### Work item
Here is the task for the records below: repeat exactly the lines from the one with "Compared with the" to the one with "do odpowiedniego panelu", both included, and nothing else.

### Provided entries
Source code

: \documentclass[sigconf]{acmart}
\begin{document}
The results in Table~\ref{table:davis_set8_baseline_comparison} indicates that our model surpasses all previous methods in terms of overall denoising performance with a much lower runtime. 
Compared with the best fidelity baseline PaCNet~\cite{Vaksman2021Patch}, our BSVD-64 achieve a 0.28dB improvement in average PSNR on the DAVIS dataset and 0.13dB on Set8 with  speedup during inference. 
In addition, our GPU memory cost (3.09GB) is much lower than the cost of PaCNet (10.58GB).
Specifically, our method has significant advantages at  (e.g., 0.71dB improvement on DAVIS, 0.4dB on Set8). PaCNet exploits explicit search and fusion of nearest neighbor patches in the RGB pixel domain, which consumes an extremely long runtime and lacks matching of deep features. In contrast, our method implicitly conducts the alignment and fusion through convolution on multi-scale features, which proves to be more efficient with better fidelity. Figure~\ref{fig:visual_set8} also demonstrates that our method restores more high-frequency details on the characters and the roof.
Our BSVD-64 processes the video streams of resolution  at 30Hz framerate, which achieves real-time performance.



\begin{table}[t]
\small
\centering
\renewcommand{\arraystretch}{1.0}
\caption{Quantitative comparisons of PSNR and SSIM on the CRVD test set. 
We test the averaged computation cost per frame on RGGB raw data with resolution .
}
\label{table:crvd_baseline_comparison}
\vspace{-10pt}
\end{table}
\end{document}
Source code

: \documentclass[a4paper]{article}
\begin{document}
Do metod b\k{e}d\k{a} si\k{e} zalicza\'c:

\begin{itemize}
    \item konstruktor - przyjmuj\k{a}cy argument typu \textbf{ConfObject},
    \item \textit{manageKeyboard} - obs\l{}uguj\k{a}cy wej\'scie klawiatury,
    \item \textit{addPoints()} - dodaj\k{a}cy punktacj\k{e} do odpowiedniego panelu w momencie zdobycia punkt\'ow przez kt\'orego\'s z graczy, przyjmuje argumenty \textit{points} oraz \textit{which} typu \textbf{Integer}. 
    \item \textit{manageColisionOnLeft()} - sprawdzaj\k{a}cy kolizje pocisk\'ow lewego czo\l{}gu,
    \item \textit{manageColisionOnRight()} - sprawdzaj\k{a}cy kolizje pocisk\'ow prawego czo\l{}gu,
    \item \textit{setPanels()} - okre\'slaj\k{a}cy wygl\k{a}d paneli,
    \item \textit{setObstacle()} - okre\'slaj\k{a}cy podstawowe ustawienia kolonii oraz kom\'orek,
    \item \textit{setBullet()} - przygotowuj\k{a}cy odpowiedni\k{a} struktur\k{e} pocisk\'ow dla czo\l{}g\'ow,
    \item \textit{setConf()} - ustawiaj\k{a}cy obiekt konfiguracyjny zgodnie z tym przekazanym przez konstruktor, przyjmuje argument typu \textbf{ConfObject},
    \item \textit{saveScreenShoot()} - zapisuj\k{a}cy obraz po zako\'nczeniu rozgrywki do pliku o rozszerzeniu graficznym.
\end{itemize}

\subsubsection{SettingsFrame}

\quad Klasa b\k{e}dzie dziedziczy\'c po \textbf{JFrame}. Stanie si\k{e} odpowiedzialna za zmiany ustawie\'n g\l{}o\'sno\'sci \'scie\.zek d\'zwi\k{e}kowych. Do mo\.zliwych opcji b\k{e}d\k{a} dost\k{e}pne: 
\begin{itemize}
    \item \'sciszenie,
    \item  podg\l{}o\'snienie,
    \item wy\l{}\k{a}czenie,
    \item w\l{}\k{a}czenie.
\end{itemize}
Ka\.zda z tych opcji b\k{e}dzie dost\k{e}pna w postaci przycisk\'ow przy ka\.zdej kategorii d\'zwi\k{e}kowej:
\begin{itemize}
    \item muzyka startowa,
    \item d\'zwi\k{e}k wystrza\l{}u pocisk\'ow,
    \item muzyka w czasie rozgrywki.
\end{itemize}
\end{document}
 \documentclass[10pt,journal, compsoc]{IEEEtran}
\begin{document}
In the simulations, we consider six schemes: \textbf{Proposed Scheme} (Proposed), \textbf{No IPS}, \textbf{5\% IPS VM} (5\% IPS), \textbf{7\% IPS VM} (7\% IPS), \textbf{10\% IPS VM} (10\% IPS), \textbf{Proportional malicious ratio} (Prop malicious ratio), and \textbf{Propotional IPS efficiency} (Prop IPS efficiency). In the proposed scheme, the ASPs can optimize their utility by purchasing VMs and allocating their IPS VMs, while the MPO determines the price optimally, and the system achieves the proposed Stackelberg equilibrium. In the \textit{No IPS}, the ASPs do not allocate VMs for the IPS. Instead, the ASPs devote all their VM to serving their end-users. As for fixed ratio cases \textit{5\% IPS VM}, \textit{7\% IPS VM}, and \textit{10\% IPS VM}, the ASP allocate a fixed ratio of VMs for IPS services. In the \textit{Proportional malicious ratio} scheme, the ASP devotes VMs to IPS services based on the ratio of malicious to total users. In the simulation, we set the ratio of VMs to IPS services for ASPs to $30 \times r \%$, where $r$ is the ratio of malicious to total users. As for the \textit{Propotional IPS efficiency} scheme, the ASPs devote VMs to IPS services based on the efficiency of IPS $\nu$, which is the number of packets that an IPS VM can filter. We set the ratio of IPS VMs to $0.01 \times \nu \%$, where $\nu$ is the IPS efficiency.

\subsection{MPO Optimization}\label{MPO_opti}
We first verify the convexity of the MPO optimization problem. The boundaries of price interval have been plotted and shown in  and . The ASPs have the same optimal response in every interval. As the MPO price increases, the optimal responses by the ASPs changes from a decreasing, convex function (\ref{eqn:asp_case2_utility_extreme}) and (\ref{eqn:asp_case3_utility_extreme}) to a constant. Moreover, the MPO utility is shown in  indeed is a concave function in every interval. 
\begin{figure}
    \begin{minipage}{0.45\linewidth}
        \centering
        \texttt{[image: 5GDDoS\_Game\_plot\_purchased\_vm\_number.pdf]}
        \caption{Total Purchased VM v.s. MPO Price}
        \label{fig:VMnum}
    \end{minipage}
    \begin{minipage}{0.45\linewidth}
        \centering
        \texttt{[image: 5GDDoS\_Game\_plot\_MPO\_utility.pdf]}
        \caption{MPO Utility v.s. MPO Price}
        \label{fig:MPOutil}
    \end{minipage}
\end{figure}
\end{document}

### Expected output
Compared with the best fidelity baseline PaCNet~\cite{Vaksman2021Patch}, our BSVD-64 achieve a 0.28dB improvement in average PSNR on the DAVIS dataset and 0.13dB on Set8 with  speedup during inference. 
In addition, our GPU memory cost (3.09GB) is much lower than the cost of PaCNet (10.58GB).
Specifically, our method has significant advantages at  (e.g., 0.71dB improvement on DAVIS, 0.4dB on Set8). PaCNet exploits explicit search and fusion of nearest neighbor patches in the RGB pixel domain, which consumes an extremely long runtime and lacks matching of deep features. In contrast, our method implicitly conducts the alignment and fusion through convolution on multi-scale features, which proves to be more efficient with better fidelity. Figure~\ref{fig:visual_set8} also demonstrates that our method restores more high-frequency details on the characters and the roof.
Our BSVD-64 processes the video streams of resolution  at 30Hz framerate, which achieves real-time performance.



\begin{table}[t]
\small
\centering
\renewcommand{\arraystretch}{1.0}
\caption{Quantitative comparisons of PSNR and SSIM on the CRVD test set. 
We test the averaged computation cost per frame on RGGB raw data with resolution .
}
\label{table:crvd_baseline_comparison}
\vspace{-10pt}
\end{table}
\end{document}
Source code

: \documentclass[a4paper]{article}
\begin{document}
Do metod b\k{e}d\k{a} si\k{e} zalicza\'c:

\begin{itemize}
    \item konstruktor - przyjmuj\k{a}cy argument typu \textbf{ConfObject},
    \item \textit{manageKeyboard} - obs\l{}uguj\k{a}cy wej\'scie klawiatury,
    \item \textit{addPoints()} - dodaj\k{a}cy punktacj\k{e} do odpowiedniego panelu w momencie zdobycia punkt\'ow przez kt\'orego\'s z graczy, przyjmuje argumenty \textit{points} oraz \textit{which} typu \textbf{Integer}. 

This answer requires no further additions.